Transcribe all the records with complete accuracy.

*** Opening of Data excerpts ***

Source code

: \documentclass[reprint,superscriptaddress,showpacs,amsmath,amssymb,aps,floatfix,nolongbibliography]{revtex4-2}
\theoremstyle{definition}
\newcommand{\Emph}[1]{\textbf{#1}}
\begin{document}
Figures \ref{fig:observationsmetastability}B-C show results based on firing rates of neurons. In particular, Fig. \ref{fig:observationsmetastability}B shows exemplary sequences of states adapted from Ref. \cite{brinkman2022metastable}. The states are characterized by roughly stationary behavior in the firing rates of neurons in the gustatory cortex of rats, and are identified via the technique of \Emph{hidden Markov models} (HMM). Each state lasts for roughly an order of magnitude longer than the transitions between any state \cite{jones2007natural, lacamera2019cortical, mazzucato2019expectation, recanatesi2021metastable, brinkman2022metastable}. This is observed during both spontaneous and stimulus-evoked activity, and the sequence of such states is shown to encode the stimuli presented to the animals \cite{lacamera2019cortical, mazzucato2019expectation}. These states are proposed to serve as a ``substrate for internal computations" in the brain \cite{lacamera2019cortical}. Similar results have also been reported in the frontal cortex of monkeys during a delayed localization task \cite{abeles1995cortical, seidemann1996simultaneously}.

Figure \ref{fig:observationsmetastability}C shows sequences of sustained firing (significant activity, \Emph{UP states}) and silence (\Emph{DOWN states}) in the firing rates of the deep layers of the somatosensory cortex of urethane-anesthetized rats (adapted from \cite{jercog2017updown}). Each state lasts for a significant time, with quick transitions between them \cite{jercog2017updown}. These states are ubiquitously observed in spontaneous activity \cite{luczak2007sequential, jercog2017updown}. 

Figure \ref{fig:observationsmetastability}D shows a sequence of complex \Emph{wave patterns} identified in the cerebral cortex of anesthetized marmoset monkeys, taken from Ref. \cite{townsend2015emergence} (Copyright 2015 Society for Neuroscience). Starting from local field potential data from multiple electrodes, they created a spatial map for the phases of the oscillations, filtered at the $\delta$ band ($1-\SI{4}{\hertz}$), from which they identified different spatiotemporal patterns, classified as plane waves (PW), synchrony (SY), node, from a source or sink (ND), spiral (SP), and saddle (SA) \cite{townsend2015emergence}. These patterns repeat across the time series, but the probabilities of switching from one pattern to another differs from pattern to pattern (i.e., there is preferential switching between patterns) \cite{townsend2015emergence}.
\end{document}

*** Close of Data excerpts ***

→ **Solved exercise**
Source code

: \documentclass[reprint,superscriptaddress,showpacs,amsmath,amssymb,aps,floatfix,nolongbibliography]{revtex4-2}
\theoremstyle{definition}
\newcommand{\Emph}[1]{\textbf{#1}}
\begin{document}
Figures \ref{fig:observationsmetastability}B-C show results based on firing rates of neurons. In particular, Fig. \ref{fig:observationsmetastability}B shows exemplary sequences of states adapted from Ref. \cite{brinkman2022metastable}. The states are characterized by roughly stationary behavior in the firing rates of neurons in the gustatory cortex of rats, and are identified via the technique of \Emph{hidden Markov models} (HMM). Each state lasts for roughly an order of magnitude longer than the transitions between any state \cite{jones2007natural, lacamera2019cortical, mazzucato2019expectation, recanatesi2021metastable, brinkman2022metastable}. This is observed during both spontaneous and stimulus-evoked activity, and the sequence of such states is shown to encode the stimuli presented to the animals \cite{lacamera2019cortical, mazzucato2019expectation}. These states are proposed to serve as a ``substrate for internal computations" in the brain \cite{lacamera2019cortical}. Similar results have also been reported in the frontal cortex of monkeys during a delayed localization task \cite{abeles1995cortical, seidemann1996simultaneously}.

Figure \ref{fig:observationsmetastability}C shows sequences of sustained firing (significant activity, \Emph{UP states}) and silence (\Emph{DOWN states}) in the firing rates of the deep layers of the somatosensory cortex of urethane-anesthetized rats (adapted from \cite{jercog2017updown}). Each state lasts for a significant time, with quick transitions between them \cite{jercog2017updown}. These states are ubiquitously observed in spontaneous activity \cite{luczak2007sequential, jercog2017updown}. 

Figure \ref{fig:observationsmetastability}D shows a sequence of complex \Emph{wave patterns} identified in the cerebral cortex of anesthetized marmoset monkeys, taken from Ref. \cite{townsend2015emergence} (Copyright 2015 Society for Neuroscience). Starting from local field potential data from multiple electrodes, they created a spatial map for the phases of the oscillations, filtered at the $\delta$ band ($1-\SI{4}{\hertz}$), from which they identified different spatiotemporal patterns, classified as plane waves (PW), synchrony (SY), node, from a source or sink (ND), spiral (SP), and saddle (SA) \cite{townsend2015emergence}. These patterns repeat across the time series, but the probabilities of switching from one pattern to another differs from pattern to pattern (i.e., there is preferential switching between patterns) \cite{townsend2015emergence}.
\end{document}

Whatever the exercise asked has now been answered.